All references herein to Articles are to provisions of the 1980 Canada-U.S. Income Tax Convention ("the Treaty"). All other statutory references are to the Income Tax Act - Canada ("the Act").
Reasons
1. Pension income (other than social security benefits) arising in the United States and paid to a resident of Canada is generally limited to 15% tax in the United States pursuant to Article XVIII, subparagraph 2(a).
2. However, paragraph 2 of Article XVIII is not applicable in respect of a U.S. citizen resident in Canada by virtue of the saving clause in Article XXIX, paragraph 2, as no exception is provided in paragraph 3. Accordingly, the United States is not restricted to a limit of a 15% tax on pension payments arising in the United States and paid to a U.S. citizen resident in Canada.

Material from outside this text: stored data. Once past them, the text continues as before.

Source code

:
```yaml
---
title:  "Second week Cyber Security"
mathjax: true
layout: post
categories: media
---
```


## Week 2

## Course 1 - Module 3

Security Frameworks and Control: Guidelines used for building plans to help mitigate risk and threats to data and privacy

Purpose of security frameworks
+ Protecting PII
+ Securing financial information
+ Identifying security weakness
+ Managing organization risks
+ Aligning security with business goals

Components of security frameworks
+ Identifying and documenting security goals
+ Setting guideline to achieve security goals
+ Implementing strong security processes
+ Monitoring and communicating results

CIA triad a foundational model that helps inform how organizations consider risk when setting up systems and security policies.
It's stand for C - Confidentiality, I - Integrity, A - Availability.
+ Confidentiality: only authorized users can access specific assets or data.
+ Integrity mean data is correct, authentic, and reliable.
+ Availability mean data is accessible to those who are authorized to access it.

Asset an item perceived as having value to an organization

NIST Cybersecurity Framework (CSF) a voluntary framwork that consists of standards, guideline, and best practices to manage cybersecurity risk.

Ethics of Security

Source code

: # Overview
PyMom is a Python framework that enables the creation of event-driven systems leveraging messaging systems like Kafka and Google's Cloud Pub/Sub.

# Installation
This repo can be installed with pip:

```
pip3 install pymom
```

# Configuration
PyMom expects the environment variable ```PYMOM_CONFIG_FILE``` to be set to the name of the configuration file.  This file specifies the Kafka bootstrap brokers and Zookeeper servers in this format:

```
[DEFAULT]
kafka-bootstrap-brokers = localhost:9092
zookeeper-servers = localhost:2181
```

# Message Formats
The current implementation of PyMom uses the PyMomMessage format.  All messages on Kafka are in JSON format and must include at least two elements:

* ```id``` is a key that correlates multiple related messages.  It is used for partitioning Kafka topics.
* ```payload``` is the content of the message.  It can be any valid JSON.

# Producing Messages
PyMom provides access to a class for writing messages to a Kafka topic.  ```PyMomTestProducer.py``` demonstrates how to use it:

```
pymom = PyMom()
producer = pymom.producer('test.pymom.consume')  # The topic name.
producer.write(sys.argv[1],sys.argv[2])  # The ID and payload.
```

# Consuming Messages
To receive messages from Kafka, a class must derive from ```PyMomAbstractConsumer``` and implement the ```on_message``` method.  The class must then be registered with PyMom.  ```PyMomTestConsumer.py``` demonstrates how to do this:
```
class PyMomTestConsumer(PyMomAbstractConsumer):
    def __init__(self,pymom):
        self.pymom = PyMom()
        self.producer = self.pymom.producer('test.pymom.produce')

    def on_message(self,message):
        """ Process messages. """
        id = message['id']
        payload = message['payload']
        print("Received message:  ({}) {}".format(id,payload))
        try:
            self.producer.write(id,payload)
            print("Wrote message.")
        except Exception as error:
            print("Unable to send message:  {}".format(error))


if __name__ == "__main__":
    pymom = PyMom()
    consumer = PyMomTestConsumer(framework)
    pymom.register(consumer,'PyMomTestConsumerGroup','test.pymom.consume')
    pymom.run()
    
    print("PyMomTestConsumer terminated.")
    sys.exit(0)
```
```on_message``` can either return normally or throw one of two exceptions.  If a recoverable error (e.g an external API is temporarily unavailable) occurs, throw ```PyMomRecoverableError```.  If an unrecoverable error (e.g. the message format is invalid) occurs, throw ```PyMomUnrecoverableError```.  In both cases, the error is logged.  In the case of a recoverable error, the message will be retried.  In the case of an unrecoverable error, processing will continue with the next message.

3. The full amount of income tax imposed by the United States on pension income arising in the United States and paid to a U.S. citizen resident in Canada is included as the taxpayer's "non-business income tax" pursuant to paragraph 126(7)(c). No portion is excluded pursuant to subparagraph 126(7)(c)(ii) by virtue of deductibility pursuant to subsection 20(11). Subsection 20(11) is only applicable to income from property (other than real property) that is income from a source outside Canada. Pension income is not income from property under subdivision b but, rather, is another source of income under subdivision d, pursuant to subparagraph 56(1)(a)(i).
4. A Canadian resident taxpayer is only limited in claiming a non-business foreign tax credit pursuant to subsection 126(1) by reference to the lesser of his non-business income tax and his Canadian tax otherwise payable as computed pursuant to paragraph 126(1)(b). No other limitation is imposed in claiming this credit under the Act by reference to citizenship or any other factor.
5. As a U.S. citizen resident in Canada is not restricted from claiming full non-business income foreign tax credit in Canada in respect of U.S. source pension income, no relief is required pursuant to Article XXIV. In particular, subparagraph 4(a) of Article XXIV only provides Canada's agreement to allow this credit which is already the affected taxpayer's right under Canadian domestic law. While subparagraph 4(a) does state that Canada need not provide a credit in excess of the amount of tax that would be paid to the United States if the resident were not a U.S. citizen, this has no effect in the circumstances. While Canada need not provide such credit, such credit is, in fact, provided under Canadian domestic law and could only be limited by specific amendment of that law. The purpose of Article XXIV is to deal with particular cases of double taxation which arise as a result of anomalous provisions in each of the two jurisdictions. In the circumstances in question, no such anomaly arises, no double tax is exigible and no relief under the Treaty is required or provided for.